Stored dataset items:
##############################
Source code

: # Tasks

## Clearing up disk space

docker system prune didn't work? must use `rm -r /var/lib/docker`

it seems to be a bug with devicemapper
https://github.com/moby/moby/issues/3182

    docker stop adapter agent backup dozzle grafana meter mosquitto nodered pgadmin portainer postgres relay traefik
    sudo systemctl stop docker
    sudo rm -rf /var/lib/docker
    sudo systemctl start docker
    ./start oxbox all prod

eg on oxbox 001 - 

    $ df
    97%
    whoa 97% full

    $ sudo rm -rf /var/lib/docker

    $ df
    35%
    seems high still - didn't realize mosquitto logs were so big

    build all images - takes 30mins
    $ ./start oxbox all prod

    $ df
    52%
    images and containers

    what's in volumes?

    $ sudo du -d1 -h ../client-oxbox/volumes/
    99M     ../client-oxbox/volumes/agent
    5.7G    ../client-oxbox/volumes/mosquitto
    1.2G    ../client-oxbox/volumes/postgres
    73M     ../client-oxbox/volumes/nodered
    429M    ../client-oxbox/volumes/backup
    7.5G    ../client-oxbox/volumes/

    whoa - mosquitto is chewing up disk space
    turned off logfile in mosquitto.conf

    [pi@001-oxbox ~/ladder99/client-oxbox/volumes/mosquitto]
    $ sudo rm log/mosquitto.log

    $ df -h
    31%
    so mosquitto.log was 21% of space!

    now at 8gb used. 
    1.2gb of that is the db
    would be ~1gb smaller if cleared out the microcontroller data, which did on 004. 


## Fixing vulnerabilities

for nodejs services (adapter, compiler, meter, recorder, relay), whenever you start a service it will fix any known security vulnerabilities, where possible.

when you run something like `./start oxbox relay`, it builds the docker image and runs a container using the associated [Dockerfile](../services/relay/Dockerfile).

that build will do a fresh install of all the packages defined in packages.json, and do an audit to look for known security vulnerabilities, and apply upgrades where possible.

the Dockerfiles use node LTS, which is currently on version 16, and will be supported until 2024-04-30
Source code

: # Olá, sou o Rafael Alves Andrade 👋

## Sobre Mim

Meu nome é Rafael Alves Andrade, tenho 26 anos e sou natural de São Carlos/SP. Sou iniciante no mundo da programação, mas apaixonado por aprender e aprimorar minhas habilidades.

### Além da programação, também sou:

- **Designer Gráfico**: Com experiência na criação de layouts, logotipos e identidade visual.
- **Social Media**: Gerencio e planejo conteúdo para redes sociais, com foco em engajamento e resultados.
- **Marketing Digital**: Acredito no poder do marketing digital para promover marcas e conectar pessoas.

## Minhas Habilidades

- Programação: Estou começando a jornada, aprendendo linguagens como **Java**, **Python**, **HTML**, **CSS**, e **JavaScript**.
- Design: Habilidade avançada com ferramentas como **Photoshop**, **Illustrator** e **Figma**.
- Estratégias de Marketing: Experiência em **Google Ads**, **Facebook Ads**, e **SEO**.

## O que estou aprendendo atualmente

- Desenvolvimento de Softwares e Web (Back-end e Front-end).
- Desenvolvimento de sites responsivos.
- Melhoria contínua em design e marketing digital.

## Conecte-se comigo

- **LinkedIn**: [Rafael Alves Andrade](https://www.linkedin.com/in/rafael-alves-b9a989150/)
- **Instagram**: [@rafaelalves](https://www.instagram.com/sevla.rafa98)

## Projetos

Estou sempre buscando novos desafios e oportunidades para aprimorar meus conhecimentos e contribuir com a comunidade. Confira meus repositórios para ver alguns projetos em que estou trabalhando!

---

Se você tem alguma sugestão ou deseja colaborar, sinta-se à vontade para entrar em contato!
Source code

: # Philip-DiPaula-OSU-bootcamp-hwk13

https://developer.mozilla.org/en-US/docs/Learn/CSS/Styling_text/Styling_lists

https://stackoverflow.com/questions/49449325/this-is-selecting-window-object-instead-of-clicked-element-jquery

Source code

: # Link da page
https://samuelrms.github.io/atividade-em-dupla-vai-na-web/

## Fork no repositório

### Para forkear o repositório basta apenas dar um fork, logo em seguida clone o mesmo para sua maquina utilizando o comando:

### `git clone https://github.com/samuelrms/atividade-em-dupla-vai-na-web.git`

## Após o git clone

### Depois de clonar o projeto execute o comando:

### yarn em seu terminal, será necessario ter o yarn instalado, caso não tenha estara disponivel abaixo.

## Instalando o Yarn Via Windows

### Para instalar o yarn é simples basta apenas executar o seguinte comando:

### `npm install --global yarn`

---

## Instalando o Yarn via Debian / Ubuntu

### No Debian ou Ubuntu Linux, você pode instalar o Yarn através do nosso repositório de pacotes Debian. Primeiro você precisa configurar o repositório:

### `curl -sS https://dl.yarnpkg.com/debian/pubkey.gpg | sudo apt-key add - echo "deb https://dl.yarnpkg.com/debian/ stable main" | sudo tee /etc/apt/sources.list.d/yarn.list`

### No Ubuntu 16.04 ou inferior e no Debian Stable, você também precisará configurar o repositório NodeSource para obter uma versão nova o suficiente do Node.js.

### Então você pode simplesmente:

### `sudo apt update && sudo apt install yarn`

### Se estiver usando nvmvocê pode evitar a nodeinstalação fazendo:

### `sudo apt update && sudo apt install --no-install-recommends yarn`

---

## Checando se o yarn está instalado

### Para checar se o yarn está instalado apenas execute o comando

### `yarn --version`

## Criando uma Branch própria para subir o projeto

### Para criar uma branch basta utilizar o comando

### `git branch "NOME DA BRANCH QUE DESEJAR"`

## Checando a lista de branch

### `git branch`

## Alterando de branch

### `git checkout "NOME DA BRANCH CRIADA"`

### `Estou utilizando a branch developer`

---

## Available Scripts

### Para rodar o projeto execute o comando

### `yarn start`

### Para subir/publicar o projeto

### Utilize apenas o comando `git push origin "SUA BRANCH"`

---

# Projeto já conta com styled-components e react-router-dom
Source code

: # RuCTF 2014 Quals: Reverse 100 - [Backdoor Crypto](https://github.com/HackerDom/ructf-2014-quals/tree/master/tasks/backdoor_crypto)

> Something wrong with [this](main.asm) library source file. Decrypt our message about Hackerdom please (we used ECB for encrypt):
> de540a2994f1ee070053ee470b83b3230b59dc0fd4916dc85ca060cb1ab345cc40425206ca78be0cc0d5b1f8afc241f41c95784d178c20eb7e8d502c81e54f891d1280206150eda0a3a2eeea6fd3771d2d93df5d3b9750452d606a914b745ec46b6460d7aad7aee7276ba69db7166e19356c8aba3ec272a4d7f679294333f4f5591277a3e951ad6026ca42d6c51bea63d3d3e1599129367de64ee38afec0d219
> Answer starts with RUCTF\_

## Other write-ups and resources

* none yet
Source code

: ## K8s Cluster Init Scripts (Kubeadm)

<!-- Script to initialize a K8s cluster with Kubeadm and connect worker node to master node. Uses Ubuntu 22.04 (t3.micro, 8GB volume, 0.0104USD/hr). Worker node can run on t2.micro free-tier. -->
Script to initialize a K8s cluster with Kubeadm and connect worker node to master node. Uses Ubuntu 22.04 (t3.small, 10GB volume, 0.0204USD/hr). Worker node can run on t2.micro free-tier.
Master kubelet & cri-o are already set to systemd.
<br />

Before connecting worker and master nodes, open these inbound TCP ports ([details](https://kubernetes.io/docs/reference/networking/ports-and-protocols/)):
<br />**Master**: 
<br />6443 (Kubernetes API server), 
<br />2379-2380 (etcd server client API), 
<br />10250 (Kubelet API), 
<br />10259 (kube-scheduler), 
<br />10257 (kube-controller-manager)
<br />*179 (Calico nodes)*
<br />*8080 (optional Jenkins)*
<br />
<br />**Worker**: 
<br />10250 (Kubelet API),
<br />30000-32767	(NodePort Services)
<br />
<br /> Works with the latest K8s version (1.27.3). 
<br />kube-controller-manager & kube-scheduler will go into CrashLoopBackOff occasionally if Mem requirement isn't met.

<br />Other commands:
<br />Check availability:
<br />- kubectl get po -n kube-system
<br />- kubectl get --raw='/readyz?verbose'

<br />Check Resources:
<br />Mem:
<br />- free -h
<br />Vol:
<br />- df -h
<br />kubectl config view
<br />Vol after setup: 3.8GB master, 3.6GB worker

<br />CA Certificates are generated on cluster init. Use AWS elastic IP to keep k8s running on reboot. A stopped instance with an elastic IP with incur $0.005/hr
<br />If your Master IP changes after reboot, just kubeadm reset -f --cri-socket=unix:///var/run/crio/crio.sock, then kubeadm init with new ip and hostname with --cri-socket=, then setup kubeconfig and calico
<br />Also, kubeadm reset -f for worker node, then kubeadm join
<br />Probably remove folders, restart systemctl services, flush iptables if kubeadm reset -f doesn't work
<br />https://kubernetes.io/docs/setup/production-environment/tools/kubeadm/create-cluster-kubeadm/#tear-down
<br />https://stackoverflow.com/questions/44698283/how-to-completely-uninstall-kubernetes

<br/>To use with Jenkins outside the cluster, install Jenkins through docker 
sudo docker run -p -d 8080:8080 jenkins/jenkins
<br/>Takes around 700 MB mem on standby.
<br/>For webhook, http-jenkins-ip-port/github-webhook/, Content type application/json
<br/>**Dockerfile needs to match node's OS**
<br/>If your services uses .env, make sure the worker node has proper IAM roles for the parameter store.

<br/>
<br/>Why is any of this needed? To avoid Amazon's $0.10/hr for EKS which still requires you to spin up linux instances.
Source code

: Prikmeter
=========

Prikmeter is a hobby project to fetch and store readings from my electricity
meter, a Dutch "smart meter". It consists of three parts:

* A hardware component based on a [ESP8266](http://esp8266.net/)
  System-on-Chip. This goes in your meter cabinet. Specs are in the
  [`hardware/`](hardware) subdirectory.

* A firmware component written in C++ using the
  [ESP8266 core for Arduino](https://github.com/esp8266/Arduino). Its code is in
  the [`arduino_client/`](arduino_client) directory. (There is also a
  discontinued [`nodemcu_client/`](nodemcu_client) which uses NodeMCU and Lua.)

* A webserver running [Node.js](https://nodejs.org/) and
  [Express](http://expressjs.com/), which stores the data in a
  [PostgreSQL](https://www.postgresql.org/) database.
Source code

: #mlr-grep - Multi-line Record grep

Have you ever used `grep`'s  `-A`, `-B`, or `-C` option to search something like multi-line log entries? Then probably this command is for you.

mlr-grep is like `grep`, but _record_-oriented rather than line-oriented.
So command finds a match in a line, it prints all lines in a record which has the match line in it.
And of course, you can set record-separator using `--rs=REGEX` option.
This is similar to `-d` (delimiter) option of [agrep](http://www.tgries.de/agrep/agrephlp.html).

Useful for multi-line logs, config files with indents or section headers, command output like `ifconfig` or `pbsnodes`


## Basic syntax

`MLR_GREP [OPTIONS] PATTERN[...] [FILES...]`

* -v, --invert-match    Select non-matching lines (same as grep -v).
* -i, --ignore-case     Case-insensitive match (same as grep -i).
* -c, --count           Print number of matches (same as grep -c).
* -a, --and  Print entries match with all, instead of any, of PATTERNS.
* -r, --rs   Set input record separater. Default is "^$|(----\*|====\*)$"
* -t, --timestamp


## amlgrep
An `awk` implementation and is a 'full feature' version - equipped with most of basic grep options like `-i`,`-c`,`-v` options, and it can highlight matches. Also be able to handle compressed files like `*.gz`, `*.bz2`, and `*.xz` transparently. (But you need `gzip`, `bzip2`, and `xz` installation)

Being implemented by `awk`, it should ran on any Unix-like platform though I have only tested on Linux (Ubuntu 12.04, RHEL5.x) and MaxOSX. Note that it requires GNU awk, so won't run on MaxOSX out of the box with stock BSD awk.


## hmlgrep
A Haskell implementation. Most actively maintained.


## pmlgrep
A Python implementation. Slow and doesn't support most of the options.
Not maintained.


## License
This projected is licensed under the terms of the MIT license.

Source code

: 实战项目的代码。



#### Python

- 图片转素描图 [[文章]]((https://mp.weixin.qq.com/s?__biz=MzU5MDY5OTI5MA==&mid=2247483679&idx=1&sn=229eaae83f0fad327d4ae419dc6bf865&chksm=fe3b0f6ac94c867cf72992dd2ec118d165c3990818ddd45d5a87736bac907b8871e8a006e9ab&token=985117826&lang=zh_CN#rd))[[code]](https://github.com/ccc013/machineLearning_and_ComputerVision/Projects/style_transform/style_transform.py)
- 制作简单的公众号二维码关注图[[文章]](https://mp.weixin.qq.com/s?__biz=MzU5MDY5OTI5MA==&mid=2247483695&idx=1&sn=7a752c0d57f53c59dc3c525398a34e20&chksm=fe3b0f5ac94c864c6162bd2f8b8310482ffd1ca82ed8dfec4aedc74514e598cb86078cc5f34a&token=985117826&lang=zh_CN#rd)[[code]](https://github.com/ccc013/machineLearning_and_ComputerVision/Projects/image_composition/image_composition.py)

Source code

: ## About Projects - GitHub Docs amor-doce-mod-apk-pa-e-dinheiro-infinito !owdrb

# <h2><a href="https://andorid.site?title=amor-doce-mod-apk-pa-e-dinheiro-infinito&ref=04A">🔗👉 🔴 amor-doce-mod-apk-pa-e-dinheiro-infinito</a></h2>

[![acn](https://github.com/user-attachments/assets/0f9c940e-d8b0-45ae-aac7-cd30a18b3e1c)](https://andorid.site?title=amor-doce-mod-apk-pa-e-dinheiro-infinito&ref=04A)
##############################
Problem: Return only the lines above that run from the opening line through the line containing "images and containers", exactly as written.

Result of this task:
Source code

: # Tasks

## Clearing up disk space

docker system prune didn't work? must use `rm -r /var/lib/docker`

it seems to be a bug with devicemapper
https://github.com/moby/moby/issues/3182

    docker stop adapter agent backup dozzle grafana meter mosquitto nodered pgadmin portainer postgres relay traefik
    sudo systemctl stop docker
    sudo rm -rf /var/lib/docker
    sudo systemctl start docker
    ./start oxbox all prod

eg on oxbox 001 - 

    $ df
    97%
    whoa 97% full

    $ sudo rm -rf /var/lib/docker

    $ df
    35%
    seems high still - didn't realize mosquitto logs were so big

    build all images - takes 30mins
    $ ./start oxbox all prod

    $ df
    52%
    images and containers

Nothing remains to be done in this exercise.